Madeleine Hope Dodds known as M. Hope Dodds (2 January 1885 – 13 May 1972) was an English author and historian who wrote The Pilgrimage of Grace 1536–1537, and the Exeter Conspiracy, 1538. She had three sisters and one brother, their parents were Edwin and Emily Dodds. She and two of her sisters founded the Little Theatre Gateshead.

== Early life ==
Madeleine Hope Dodds was the second of five children of Edwin Dodds, of Home House, Gateshead, County Durham, and Emily (née Bryham). She had three sisters and a brother. One of her grandfathers had a printing business and the other, John Mawson, was Sheriff of Newcastle.

She went to a girls-only high school called Gateshead High School. After she graduated high school in 1904, she attended Newnham College, Cambridge for two years. Dodds was able to pass within those two years with Second Class Honors in the History Tripos. Dodds was able to get her degree years later because at the time when she attended the college, women were not able to obtain any degree. Newnham College, Cambridge is still one of the few colleges that still give out education to exclusively women.

== Writing career ==
Dodds began writing for the Victoria History of the Counties of England in 1907 contributing towards the history of Durham. Finding herself short of funds for her education she wrote to the publication's editor with the support of her tutor at Newnham. She offered to work more on Durham or on Northumberland. William Page agreed that she would join his staff and later she continued as an outworker being paid for every 1,000 words about Darlington. Dodds' college thesis on the bishops of Durham's boroughs gained her the Creighton memorial prize in 1909.

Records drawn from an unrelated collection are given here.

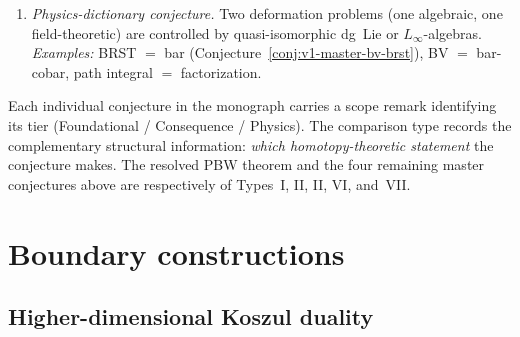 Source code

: \begin{convention}
\begin{enumerate}[label=\textbf{Type \Roman*.}, leftmargin=3em]
\item \emph{Physics-dictionary conjecture.}
 Two deformation problems (one algebraic, one
 field-theoretic) are controlled by quasi-isomorphic dg~Lie or
 $L_\infty$-algebras.
 \emph{Examples:} BRST $=$ bar
 (Conjecture~\ref{conj:v1-master-bv-brst}),
 BV $=$ bar-cobar, path integral $=$ factorization.
\end{enumerate}
\end{convention}

\begin{remark}\label{rem:template-usage}
Each individual conjecture in the monograph carries a scope remark
identifying its tier (Foundational / Consequence / Physics).
The comparison type records the complementary structural information:
\emph{which homotopy-theoretic statement} the conjecture makes. The
resolved PBW theorem and the four remaining master conjectures above
are respectively of Types~I, II, II, VI, and~VII.
\end{remark}


\section{Boundary constructions}
\label{sec:research-programmes}

\subsection{Higher-dimensional Koszul duality}
\label{subsec:higher-dim-kd}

In 1915, Madeleine Hope Dodds and her sibling, Ruth, wrote The Pilgrimage of Grace, 1536–1537, and the Exeter conspiracy, 1538, which was published by the Cambridge University Press. Their work is still being recognised a century later. Their book appeared in The American Historical Review, which reviews historical pieces from 1895 to the present. Their work is well respected by scholars who are still alive to this day. Dodds was also featured in a book called, In Search of the New Woman: Middle-Class Women and Work in Britain 1870–1914, which briefly describes her work. Not only did she write The Pilgrimage of Grace, 1536-1537, and the Exeter Conspiracy, 1538 with her sister in 1915, she also wrote journals in her career, like "The Problem of the 'Ludus Coventriae'" and "Political Prophecies in the Reign of Henry VIII". The journals that Dodds have published can range from theatre and poetry to morality, religion and history. Dodds was also one of many who worked for the Newcastle Society of Antiquaries in 1908. In 1947 she was promoted to be an honorary member by the society that she worked for.

==Death and legacy==
Dodds died in 1972. There is a plaque to her and her elder sisters, Ruth and Sylvia, noting that they founded the Little Theatre Gateshead that was installed in 2005. The plaque is on their home in Low Fell in Gateshead they shared for most of their lives.